A obra escolhida pela professora foi O Caso da Borboleta Atiria, de Lucia Machado de Almeida, que narra a história de uma borboleta que tem um defeito nas asas e ajuda o detetive a solucionar o mistério das mortes que estão acontecendo no bosque onde ela vive. Alunos do 7º e do 9º anos da escola em que Fabiana leciona leram o livro, participaram de exercícios propostos por ela e passaram por uma avaliação ampla para demonstrarem o que haviam percebido e se tinham associado o trabalho do detetive e do cientista. “A boa notícia é que os alunos das duas turmas – e também os do 5º ano, que testamos depois – captaram de primeira a ideia e passaram e enxergar o mundo, as descobertas e as invenções de outra forma”, comemora a pesquisadora.
Com essa inspiração em mãos, Fabiana partiu para a escrita da dissertação. “A ideia não era fazer um estudo desse caso com meus alunos, era propor uma metodologia para facilitar a discussão da construção da ciência. Proponho, então, um passo a passo que pode ser utilizado pelos colegas nas suas escolas”, conta. Tudo começa na escolha do romance policial. “De uma forma geral, as obras desse gênero são bem apropriadas, mas lá na pesquisa, mostro um guia para o professor avaliar se a história é mesmo adequada para a turma”, ensina a autora. E aí vem um momento chave, a leitura. O ideal é que a prática seja conjunta e num ambiente fora da sala de aula e, de preferência, com um clima parecido com aquele narrado na história. Se a trama se passa numa floresta, a dica é fazer a leitura num jardim, ou próximo à vegetação, e assim por diante.

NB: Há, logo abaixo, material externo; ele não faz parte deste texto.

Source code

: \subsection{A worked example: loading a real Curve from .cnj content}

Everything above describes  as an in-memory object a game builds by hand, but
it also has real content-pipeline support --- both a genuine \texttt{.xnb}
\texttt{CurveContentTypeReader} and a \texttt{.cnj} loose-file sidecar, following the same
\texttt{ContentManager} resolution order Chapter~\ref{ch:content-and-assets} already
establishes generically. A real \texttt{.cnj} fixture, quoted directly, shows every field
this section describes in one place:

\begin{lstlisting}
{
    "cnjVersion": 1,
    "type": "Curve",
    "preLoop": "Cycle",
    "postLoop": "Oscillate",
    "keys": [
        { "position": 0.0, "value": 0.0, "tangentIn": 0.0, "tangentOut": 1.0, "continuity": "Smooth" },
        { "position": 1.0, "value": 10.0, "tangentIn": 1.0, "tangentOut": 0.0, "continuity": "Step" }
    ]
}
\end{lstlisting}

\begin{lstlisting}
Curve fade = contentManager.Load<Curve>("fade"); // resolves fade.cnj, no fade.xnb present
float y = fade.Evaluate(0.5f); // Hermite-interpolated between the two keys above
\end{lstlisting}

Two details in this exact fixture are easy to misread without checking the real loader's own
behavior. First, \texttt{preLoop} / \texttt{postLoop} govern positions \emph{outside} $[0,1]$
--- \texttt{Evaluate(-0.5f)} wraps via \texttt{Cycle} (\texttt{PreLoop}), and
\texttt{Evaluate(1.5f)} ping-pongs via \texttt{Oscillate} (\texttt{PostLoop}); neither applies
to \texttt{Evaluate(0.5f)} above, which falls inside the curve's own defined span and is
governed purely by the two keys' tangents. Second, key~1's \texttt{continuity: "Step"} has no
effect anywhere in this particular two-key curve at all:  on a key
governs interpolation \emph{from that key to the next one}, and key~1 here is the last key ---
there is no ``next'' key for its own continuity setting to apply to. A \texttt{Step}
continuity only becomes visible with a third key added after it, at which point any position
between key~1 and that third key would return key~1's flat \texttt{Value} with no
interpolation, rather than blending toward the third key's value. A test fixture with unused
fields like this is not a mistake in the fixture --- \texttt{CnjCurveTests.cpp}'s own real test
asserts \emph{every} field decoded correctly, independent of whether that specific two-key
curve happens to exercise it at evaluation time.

Depois de conhecer a narrativa, é hora de memorizar algumas partes e ressaltar outras. Essa etapa pode ser feita em sala de aula mesmo. Vem então a apresentação das ideias de pensadores que se debruçaram e pensaram sobre o fazer científico.
“É importante o aluno saber que existem linhas diferentes, mas que essa é uma questão que mobiliza os cientistas há muito tempo. Eu sugiro um debate com as variadas visões, como a de Popper, Kuhn e Feyerabend, entre outros”. A penúltima etapa proposta é, certamente, aquela que os meninos e meninas acham mais divertida: desvendar um crime a partir do caminho do cientista/detetive. Os grupos podem apresentar hipóteses diferentes, trabalhar com as evidências encontradas e buscar a comprovação via análise dos materiais. “Eles adoram. Não só pela brincadeira, mas por comprovar que o método científico de fato funciona. É muito gratificante vê-los entusiasmados com as descobertas e com as comprovações. Vale a pena”, finaliza Fabiana.
Os professores que se interessarem pela pesquisa e por conhecer mais a fundo o método proposto pela pesquisadora podem buscar o trabalho no banco de dissertações da Universidade de São Paulo.